Collected data:
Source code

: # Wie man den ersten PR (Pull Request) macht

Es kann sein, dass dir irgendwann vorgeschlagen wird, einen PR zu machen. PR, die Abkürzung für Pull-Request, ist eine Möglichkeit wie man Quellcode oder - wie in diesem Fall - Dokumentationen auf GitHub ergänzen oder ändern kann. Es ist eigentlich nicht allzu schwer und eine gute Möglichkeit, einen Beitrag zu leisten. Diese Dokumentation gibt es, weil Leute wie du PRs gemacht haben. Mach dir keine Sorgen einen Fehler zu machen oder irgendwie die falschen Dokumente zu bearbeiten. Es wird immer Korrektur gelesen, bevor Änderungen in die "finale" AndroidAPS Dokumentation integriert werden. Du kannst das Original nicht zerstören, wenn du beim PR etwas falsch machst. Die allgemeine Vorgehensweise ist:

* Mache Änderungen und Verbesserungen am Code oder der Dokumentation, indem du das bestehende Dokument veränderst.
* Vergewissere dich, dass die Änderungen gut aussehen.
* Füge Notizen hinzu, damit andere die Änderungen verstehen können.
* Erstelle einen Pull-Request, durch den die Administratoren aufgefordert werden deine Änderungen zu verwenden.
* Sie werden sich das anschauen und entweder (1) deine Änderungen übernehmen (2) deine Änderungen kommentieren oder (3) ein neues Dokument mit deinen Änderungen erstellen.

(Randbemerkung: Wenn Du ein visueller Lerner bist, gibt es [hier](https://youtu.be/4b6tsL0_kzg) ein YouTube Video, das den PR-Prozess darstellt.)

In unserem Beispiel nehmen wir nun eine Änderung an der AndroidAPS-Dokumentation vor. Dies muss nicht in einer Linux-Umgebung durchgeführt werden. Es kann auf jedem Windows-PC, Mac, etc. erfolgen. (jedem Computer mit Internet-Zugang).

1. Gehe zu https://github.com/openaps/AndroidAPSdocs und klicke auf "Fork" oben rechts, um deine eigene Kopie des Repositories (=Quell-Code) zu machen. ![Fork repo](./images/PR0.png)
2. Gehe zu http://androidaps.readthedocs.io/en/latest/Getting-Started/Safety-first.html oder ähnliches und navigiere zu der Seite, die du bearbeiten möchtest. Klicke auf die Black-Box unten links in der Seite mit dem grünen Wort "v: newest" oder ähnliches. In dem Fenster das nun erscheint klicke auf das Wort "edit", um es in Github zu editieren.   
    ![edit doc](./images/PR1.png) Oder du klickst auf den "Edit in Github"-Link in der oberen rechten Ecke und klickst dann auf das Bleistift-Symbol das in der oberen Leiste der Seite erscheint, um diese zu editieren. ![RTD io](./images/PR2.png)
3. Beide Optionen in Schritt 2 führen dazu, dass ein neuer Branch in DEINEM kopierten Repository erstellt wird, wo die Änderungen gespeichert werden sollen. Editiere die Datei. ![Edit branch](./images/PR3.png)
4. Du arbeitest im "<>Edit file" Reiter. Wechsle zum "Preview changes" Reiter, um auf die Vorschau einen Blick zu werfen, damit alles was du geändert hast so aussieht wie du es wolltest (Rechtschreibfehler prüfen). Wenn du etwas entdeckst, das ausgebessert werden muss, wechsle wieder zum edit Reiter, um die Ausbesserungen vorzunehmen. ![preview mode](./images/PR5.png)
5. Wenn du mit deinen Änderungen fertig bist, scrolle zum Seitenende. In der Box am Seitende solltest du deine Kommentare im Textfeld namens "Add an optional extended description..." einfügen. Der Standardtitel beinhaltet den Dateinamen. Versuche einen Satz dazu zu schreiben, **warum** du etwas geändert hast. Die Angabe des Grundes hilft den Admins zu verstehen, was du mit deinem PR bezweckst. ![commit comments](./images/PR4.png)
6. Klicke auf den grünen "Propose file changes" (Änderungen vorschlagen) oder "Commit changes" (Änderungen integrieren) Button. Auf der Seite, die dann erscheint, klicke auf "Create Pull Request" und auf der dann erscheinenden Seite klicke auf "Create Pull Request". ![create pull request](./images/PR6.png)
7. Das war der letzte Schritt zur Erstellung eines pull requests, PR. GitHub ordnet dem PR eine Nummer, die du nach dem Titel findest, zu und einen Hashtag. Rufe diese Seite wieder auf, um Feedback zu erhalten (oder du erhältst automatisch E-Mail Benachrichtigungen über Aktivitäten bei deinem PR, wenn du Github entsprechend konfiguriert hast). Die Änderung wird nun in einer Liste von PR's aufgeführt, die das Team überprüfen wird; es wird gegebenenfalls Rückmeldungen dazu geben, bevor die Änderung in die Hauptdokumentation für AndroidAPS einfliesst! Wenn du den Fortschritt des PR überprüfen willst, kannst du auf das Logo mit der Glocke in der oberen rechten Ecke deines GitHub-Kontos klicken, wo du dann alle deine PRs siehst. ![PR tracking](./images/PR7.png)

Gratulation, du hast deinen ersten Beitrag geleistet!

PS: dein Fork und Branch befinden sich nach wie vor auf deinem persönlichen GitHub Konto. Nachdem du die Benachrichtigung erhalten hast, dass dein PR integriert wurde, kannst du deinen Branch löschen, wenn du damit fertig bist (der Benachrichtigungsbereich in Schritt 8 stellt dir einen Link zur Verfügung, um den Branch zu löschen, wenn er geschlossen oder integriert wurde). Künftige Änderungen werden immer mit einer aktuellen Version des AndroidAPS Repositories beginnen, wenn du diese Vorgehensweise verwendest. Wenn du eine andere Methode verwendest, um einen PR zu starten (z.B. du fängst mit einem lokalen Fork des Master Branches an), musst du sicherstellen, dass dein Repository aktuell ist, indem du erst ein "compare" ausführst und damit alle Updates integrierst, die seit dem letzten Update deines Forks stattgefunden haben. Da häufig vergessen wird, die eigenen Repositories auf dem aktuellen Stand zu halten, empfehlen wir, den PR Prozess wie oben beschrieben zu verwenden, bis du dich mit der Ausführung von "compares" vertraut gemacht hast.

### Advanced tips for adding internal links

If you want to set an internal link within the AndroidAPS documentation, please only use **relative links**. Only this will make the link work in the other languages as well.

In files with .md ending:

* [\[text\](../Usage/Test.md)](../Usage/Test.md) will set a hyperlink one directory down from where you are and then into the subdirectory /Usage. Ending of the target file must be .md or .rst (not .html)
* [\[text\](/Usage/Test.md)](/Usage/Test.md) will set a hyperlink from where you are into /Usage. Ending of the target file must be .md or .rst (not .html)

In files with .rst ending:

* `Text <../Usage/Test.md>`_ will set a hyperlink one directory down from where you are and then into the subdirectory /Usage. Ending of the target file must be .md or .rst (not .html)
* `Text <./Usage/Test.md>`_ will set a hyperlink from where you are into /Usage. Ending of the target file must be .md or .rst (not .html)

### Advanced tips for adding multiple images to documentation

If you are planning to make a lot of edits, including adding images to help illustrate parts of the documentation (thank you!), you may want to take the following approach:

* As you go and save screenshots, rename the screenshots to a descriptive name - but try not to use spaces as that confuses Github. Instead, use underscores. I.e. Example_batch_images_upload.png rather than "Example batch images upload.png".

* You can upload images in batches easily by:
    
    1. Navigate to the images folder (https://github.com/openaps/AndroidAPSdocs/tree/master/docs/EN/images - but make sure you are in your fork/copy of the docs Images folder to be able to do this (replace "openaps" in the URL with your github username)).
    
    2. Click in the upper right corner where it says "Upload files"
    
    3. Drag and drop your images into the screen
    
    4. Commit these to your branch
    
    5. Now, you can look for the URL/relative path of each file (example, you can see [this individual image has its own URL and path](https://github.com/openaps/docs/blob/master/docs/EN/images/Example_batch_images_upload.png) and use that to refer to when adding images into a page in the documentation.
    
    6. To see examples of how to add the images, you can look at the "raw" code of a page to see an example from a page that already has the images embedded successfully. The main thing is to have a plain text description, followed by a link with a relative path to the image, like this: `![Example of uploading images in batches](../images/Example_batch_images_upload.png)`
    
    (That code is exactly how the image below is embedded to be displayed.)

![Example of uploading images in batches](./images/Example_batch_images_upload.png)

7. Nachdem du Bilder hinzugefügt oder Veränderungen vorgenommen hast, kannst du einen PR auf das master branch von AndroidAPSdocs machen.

> [TO DO]:
A line belongs in the answer if it contains the word "down"; copy every such line from the data above.

> [SOLUTION TO THIS TASK]:
* [\[text\](../Usage/Test.md)](../Usage/Test.md) will set a hyperlink one directory down from where you are and then into the subdirectory /Usage. Ending of the target file must be .md or .rst (not .html)
* `Text <../Usage/Test.md>`_ will set a hyperlink one directory down from where you are and then into the subdirectory /Usage. Ending of the target file must be .md or .rst (not .html)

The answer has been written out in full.